Suffice it to say, each year’s renderings of these annual tests brings back memories of the Days of Testing of Yore. Sister Mary Ignatius Riley was a taskmaster of diocesean fame. She had her own line of palm switches which made her a tidy profit by way of selling them to other teachers in the various parishes around us. We, as kids, were clueless that encouragement via application of these switches to our open palms or backs was illegal. Most of our parents stood firmly in line with the quick-wristed Sister, assenting, at least tacitly, to this policy. I’m assuming that since most of the kids and their parents (I’m including myself in this bunch) were off-the-boat types who were used to this type of “physical” relationship between Learning, The Child, & The Teacher from their own experiences in the proverbial Old Country, never considered protesting as a valid option. You shrugged your shoulders and persevered. Moving forward and upward were the principal directions and if a swat or two assured keeping on the righteous path...well, no skin off of their backs, so to speak. It's a peculiar state of sorts that the educative process of childhood, wrapped in the black robe of nuns and tied with palm switches, which evoked so much fear back then could provide so much humour now. It's a Three Stooges effect. While it seemed (and felt) as if pain was intricately laced with the acquisition of knowledge at that time, I can't recall the sting. Is it because I can't seperate the two? Does this explain that behaviour in college where I'd gently lash my back while cramming the square peg of Calculus into the round hole in my head? Or is it simply that some information collection truly is mentally painful and the unity of bodily pain and mental pain gets us through that acquisition process?
This brings me back around to the annual standardized testing, specifically those parts of the test where a student is required to read 3-4 paragraphs and then answer questions. Oh, the pain these portions caused until the student figured out to read the questions first and then sift through the morass of the verbiage seeking answers. Who wrote these passages? They could not have been writers. Why were the passages so deathly boring? Were these portions of the test aimed to blot out the last mote of the desire to read in the test-takers? Did any other portion of these standardized test, extending to SAT's and GRE's, elicit as much deep sighing that reverberated through the silent classrooms as the read-em-'n-weep sections?

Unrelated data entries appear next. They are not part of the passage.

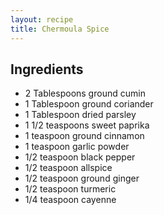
 ```yaml
---
layout: recipe
title: Chermoula Spice
---
```


## Ingredients

* 2 Tablespoons ground cumin
* 1 Tablespoon ground coriander
* 1 Tablespoon dried parsley
* 1 1/2 teaspoons sweet paprika
* 1 teaspoon ground cinnamon
* 1 teaspoon garlic powder
* 1/2 teaspoon black pepper
* 1/2 teaspoon allspice
* 1/2 teaspoon ground ginger
* 1/2 teaspoon turmeric
* 1/4 teaspoon cayenne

Perhaps a thin rope or heavy scarf would help. Slogging through the verbal detritus of these paragraphs, a student could gently flog themselves through their completion, feeling a slight nervy pain as their minds clogged with the thick sentences sluggishly sliding before their eyes. Like a dog being tought to sit, a child could be tricked into the temporary condition of complete, though low-level, pain. Anything to get through this day of testing.
Sit, boy. Sit.
Aside from being (my prejudices wide-opened here) an excellent and caring teacher, the Ever-Loving Spouse is the most elocutive of story-tellers. I wish I could re-tell, as best possible as I’d be able to, some of her school-related stories but that would count as stealing tales so I’ll leave the gems un-told and hope that she finally folds and either starts her own blog or, at the very least, pens them down for posterity. She possesses a clever eye, a sly wit, and a most uproarious laugh; all the necessary components for drawing one in for a long sit-down of enjoyable observations of the human condition...the very young human condition, which to me is the best possible condition to observe and discuss as it’s less burdened with the ineffective and distorting shield of age and adulthood.

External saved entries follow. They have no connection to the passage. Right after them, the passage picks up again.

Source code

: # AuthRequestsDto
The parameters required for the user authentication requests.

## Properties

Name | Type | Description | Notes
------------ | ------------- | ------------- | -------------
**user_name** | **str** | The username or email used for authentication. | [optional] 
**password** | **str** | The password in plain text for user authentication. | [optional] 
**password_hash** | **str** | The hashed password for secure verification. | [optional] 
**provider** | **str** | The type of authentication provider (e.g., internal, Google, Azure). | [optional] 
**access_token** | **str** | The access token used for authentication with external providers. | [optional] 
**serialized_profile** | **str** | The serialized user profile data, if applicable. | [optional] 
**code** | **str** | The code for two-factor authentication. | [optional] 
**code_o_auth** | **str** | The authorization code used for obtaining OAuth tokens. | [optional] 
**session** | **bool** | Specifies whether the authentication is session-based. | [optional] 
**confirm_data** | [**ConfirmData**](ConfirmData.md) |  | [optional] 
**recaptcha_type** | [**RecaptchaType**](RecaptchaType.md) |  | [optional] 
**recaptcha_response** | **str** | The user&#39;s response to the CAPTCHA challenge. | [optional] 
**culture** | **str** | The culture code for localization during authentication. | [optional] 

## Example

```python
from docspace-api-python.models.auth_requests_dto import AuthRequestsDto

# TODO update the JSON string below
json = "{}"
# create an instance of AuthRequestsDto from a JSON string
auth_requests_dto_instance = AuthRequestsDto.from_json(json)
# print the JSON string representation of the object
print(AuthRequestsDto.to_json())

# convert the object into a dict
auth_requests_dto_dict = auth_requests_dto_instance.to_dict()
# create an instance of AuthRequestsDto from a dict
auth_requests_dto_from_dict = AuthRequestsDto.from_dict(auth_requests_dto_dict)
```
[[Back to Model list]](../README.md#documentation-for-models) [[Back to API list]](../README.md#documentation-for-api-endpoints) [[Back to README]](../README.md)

Suffice it to say, each year’s renderings of these annual tests brings back memories of the Days of Testing of Yore. Sister Mary Ignatius Riley was a taskmaster of diocesean fame. She had her own line of palm switches which made her a tidy profit by way of selling them to other teachers in the various parishes around us. We, as kids, were clueless that encouragement via application of these switches to our open palms or backs was illegal. Most of our parents stood firmly in line with the quick-wristed Sister, assenting, at least tacitly, to this policy. I’m assuming that since most of the kids and their parents (I’m including myself in this bunch) were off-the-boat types who were used to this type of “physical” relationship between Learning, The Child, & The Teacher from their own experiences in the proverbial Old Country, never considered protesting as a valid option. You shrugged your shoulders and persevered. Moving forward and upward were the principal directions and if a swat or two assured keeping on the righteous path...well, no skin off of their backs, so to speak. It's a peculiar state of sorts that the educative process of childhood, wrapped in the black robe of nuns and tied with palm switches, which evoked so much fear back then could provide so much humour now. It's a Three Stooges effect. While it seemed (and felt) as if pain was intricately laced with the acquisition of knowledge at that time, I can't recall the sting. Is it because I can't seperate the two? Does this explain that behaviour in college where I'd gently lash my back while cramming the square peg of Calculus into the round hole in my head? Or is it simply that some information collection truly is mentally painful and the unity of bodily pain and mental pain gets us through that acquisition process?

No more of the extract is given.